Varadkar, who pushed the vote to enshrine gender equality in the country’s constitution by removing “very old-fashioned language” and trying to recognize the realities of modern family life, said voters had delivered “two wallops” to the government.

“Clearly we got it wrong,” he said of the referendums held on Friday, which was International Women’s Day. “While the old adage is that success has many fathers and failure is an orphan, I think when you lose by this kind of margin, there are a lot of people who got this wrong, and I am certainly one of them.”

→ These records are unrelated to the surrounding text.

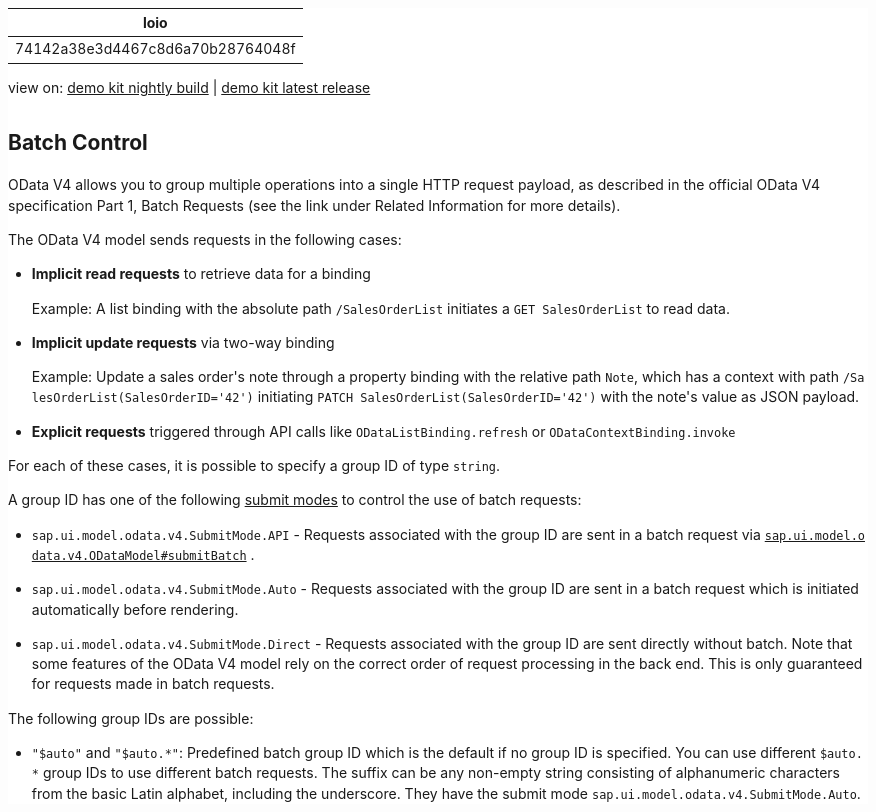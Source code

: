 

| loio |
| -----|
| 74142a38e3d4467c8d6a70b28764048f |

<div id="loio">

view on: [demo kit nightly build](https://sdk.openui5.org/nightly/#/topic/74142a38e3d4467c8d6a70b28764048f) | [demo kit latest release](https://sdk.openui5.org/topic/74142a38e3d4467c8d6a70b28764048f)</div>

## Batch Control

OData V4 allows you to group multiple operations into a single HTTP request payload, as described in the official OData V4 specification Part 1, Batch Requests \(see the link under Related Information for more details\).

The OData V4 model sends requests in the following cases:

-   **Implicit read requests** to retrieve data for a binding

    Example: A list binding with the absolute path `/SalesOrderList` initiates a `GET SalesOrderList` to read data.

-   **Implicit update requests** via two-way binding

    Example: Update a sales order's note through a property binding with the relative path `Note`, which has a context with path `/SalesOrderList(SalesOrderID='42')` initiating `PATCH SalesOrderList(SalesOrderID='42')` with the note's value as JSON payload.

-   **Explicit requests** triggered through API calls like `ODataListBinding.refresh` or `ODataContextBinding.invoke`


For each of these cases, it is possible to specify a group ID of type `string`.

A group ID has one of the following [submit modes](https://sdk.openui5.org/api/sap.ui.model.odata.v4.SubmitMode) to control the use of batch requests:

-   `sap.ui.model.odata.v4.SubmitMode.API` - Requests associated with the group ID are sent in a batch request via [`sap.ui.model.odata.v4.ODataModel#submitBatch`](https://sdk.openui5.org/api/sap.ui.model.odata.v4.ODataModel/methods/submitBatch) .

-   `sap.ui.model.odata.v4.SubmitMode.Auto` - Requests associated with the group ID are sent in a batch request which is initiated automatically before rendering.

-   `sap.ui.model.odata.v4.SubmitMode.Direct` - Requests associated with the group ID are sent directly without batch. Note that some features of the OData V4 model rely on the correct order of request processing in the back end. This is only guaranteed for requests made in batch requests.


The following group IDs are possible:

-   `"$auto"` and `"$auto.*"`: Predefined batch group ID which is the default if no group ID is specified. You can use different `$auto.*` group IDs to use different batch requests. The suffix can be any non-empty string consisting of alphanumeric characters from the basic Latin alphabet, including the underscore. They have the submit mode `sap.ui.model.odata.v4.SubmitMode.Auto`.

Opponents argued that the wording of the changes was poorly thought out — an argument that appeared to have gained traction in the final days of the campaign. Voters said they were confused by the questions and others said they feared changes would lead to unintended consequences.

A changing Ireland

The referendums were viewed as part of Ireland’s evolution from a conservative, overwhelmingly Roman Catholic country in which divorce and abortion were illegal, to an increasingly diverse and socially liberal society. The proportion of residents who are Catholic fell from 94.9 per cent in 1961 to 69 per cent in 2022, according to the Central Statistics Office.

The social transformation has been reflected in a series of changes to Ireland’s Constitution, which dates from 1937, though the country was not formally known as the Republic of Ireland until 1949. Irish voters legalized divorce in a 1995 referendum, backed same-sex marriage in a 2015 vote and repealed a ban on abortions in 2018.

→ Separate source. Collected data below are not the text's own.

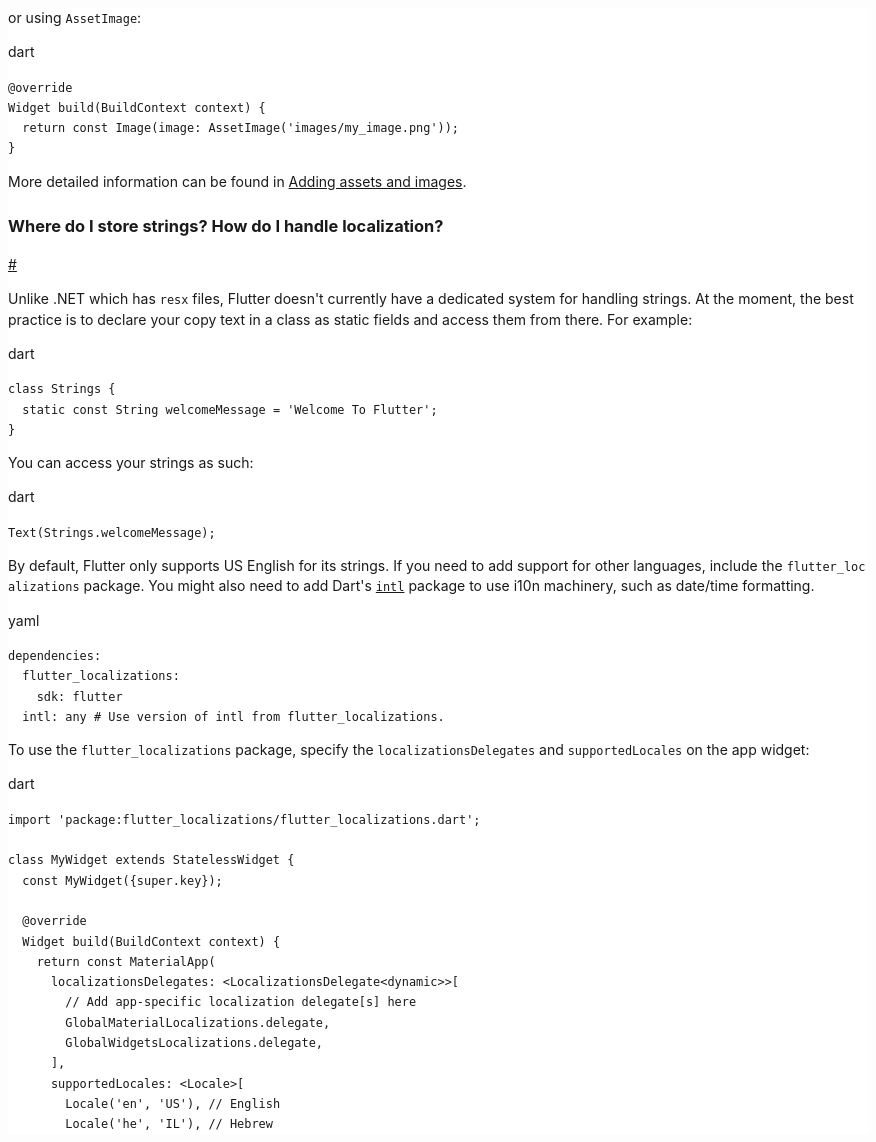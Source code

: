 or using `AssetImage`:

dart

```
@override
Widget build(BuildContext context) {
  return const Image(image: AssetImage('images/my_image.png'));
}
```

More detailed information can be found in [Adding assets and images](/ui/assets/assets-and-images).

### Where do I store strings? How do I handle localization?

[#](#where-do-i-store-strings-how-do-i-handle-localization)

Unlike .NET which has `resx` files, Flutter doesn't currently have a dedicated system for handling strings. At the moment, the best practice is to declare your copy text in a class as static fields and access them from there. For example:

dart

```
class Strings {
  static const String welcomeMessage = 'Welcome To Flutter';
}
```

You can access your strings as such:

dart

```
Text(Strings.welcomeMessage);
```

By default, Flutter only supports US English for its strings. If you need to add support for other languages, include the `flutter_localizations` package. You might also need to add Dart's [`intl`](https://pub.dev/packages/intl) package to use i10n machinery, such as date/time formatting.

yaml

```
dependencies:
  flutter_localizations:
    sdk: flutter
  intl: any # Use version of intl from flutter_localizations.
```

To use the `flutter_localizations` package, specify the `localizationsDelegates` and `supportedLocales` on the app widget:

dart

```
import 'package:flutter_localizations/flutter_localizations.dart';

class MyWidget extends StatelessWidget {
  const MyWidget({super.key});

  @override
  Widget build(BuildContext context) {
    return const MaterialApp(
      localizationsDelegates: <LocalizationsDelegate<dynamic>>[
        // Add app-specific localization delegate[s] here
        GlobalMaterialLocalizations.delegate,
        GlobalWidgetsLocalizations.delegate,
      ],
      supportedLocales: <Locale>[
        Locale('en', 'US'), // English
        Locale('he', 'IL'), // Hebrew
```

The first question dealt with a part of the constitution that pledges to protect the family as the primary unit of society. Voters were asked to remove a reference to marriage as the basis “on which the family is founded” and replace it with a clause that said families can be founded “on marriage or on other durable relationships.” If passed, it would have been the constitution’s 39th amendment.

A woman pushing a baby stroller looks back at a young child on a scooter as she walks through a door.
A woman arrives with children at a polling station to vote in two referendums that aimed to enshrine gender equality in the Irish Constitution, in Dublin on Friday. (Clodagh Kilcoyne/Reuters)

A proposed 40th amendment would have removed a reference that a woman’s place in the home offered a common good that could not be provided by the state and deleted a statement that said mothers shouldn’t be obligated to work out of economic necessity if it would neglect their duties at home.

It would have added a clause saying the state will strive to support “the provision of care by members of a family to one another.”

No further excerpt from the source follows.